AMD has looked to automakers Toyota and Porsche for advice on improving productivity in its fab. "Toyota has cut its labor costs to yield a 29.63 hours-per-vehicle operation, and Porsche has cut its inventories by 90 percent, for example. There are lessons to be learned from those two efficiency innovators," he said.
For AMD, operational efficiency has been key at its fab in Dresden, Germany, where in 2006 wafer starts increased 31 percent while overall wafer costs were cut by 26 percent. Overall productivity at the fab was boosted by 77 percent, the executive said.
Grose also reported that at AMD's back-end IC packaging plant in Singapore, the company was able to achieve a 47 percent reduction in cycle time and an increase of 25 percent in space efficiency, "and we are nowhere near close to hitting the wall. In fact, we are going to jump over the [fab] wall."
"As an industry, we need to develop a value chain model for our customers, as opposed to running the usual supply chain model used by the semiconductor industry over the years," Grose said.
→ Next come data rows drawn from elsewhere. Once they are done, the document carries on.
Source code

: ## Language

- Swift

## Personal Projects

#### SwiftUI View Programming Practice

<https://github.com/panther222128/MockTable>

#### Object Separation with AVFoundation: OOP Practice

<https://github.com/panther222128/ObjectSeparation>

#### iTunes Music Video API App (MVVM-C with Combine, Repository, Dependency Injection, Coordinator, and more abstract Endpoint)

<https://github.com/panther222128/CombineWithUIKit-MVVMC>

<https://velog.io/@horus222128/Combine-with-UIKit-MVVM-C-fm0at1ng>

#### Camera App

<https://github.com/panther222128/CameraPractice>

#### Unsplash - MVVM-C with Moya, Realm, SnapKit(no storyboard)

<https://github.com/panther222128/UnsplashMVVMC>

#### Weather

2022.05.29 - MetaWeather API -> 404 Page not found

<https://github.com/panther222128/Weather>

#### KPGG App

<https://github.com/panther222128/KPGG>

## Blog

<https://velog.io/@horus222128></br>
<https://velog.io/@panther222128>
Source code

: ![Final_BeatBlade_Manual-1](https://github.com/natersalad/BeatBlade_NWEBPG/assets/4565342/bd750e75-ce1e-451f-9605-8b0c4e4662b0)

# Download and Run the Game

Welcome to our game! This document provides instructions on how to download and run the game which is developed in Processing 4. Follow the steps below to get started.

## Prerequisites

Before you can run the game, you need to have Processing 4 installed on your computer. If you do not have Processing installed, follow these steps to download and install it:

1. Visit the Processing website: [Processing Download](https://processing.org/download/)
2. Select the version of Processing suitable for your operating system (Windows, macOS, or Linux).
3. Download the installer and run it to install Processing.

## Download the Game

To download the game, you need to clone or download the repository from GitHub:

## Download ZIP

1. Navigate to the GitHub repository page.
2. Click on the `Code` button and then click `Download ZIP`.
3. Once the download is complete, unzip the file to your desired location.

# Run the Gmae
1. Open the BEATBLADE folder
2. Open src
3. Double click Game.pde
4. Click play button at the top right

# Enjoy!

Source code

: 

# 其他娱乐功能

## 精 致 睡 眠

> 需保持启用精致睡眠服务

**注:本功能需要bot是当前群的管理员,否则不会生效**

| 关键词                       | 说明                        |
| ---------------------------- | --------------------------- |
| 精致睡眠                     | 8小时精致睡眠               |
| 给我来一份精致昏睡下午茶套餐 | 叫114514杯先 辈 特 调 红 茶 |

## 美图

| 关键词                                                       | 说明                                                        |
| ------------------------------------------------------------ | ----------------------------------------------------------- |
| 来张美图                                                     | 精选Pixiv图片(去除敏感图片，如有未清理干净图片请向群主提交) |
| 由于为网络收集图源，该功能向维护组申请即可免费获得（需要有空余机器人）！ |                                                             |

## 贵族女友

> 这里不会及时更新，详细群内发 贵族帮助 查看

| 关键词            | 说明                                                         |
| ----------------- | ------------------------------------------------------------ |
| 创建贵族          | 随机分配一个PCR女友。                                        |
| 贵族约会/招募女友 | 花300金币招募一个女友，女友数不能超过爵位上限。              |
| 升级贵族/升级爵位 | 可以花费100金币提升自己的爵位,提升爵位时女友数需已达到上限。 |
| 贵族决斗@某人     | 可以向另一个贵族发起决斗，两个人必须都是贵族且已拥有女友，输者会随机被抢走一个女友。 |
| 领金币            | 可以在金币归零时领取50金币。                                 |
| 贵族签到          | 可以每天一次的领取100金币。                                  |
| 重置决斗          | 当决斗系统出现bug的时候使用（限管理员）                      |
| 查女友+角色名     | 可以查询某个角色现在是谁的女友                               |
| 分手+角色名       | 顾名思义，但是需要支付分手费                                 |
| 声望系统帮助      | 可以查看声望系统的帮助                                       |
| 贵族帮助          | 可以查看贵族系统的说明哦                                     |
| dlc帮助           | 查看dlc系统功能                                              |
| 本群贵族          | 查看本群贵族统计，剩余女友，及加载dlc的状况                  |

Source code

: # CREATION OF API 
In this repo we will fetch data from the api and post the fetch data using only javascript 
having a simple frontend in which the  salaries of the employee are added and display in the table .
The next-generation factory may look like many of today's fabs on the outside, but inside the fab "will be characterized as an end-to-end proposition encapsulating process, design and the supply chain," he said.
Grose noted that the next-generation factory concept will be able to support 300-mm and 450-mm wafers.
AMD's partnerships with IBM and Chartered, and with research institutes CNT and Albany Nanotech Center, are proving out next-generation ICs and processes, Grose said. The work is enabling new techniques, such as immersion lithography, that will take the company into the 32-nm processing node, he said.
Intel's Gargini, meanwhile, extolled the virtues of ITRS as it celebrates its 10th year as the first international road map for any industry. He gave a historical perspective to past innovations in the semiconductor industry that "today we take for granted, but that were very hard to achieve."
"Every time engineers came up to a wall of obstacles, they were able to find a solution to go beyond," said Gargini. "Don't think for a minute that these achievements were obvious at the time of their birth, but that's the nature of the creative process. We pay engineers good money to tackle the next problem."
Gargini said young engineers entering the business today may think from observations that the semiconductor industry is approaching the limits of its physics, "but there is an entire subatomic world we have not explored yet."
He said three large research consortiums have sprung up on the both U.S. coasts and in the middle of the country. "Intel has taken the lead in the West, IBM in the East, and Texas Instruments is leading the Austin research activities in carbon nanotubes, spin electronics and advanced material growth," he said.
"Cooperation is paramount, and innovation is critical as well," said Gargini.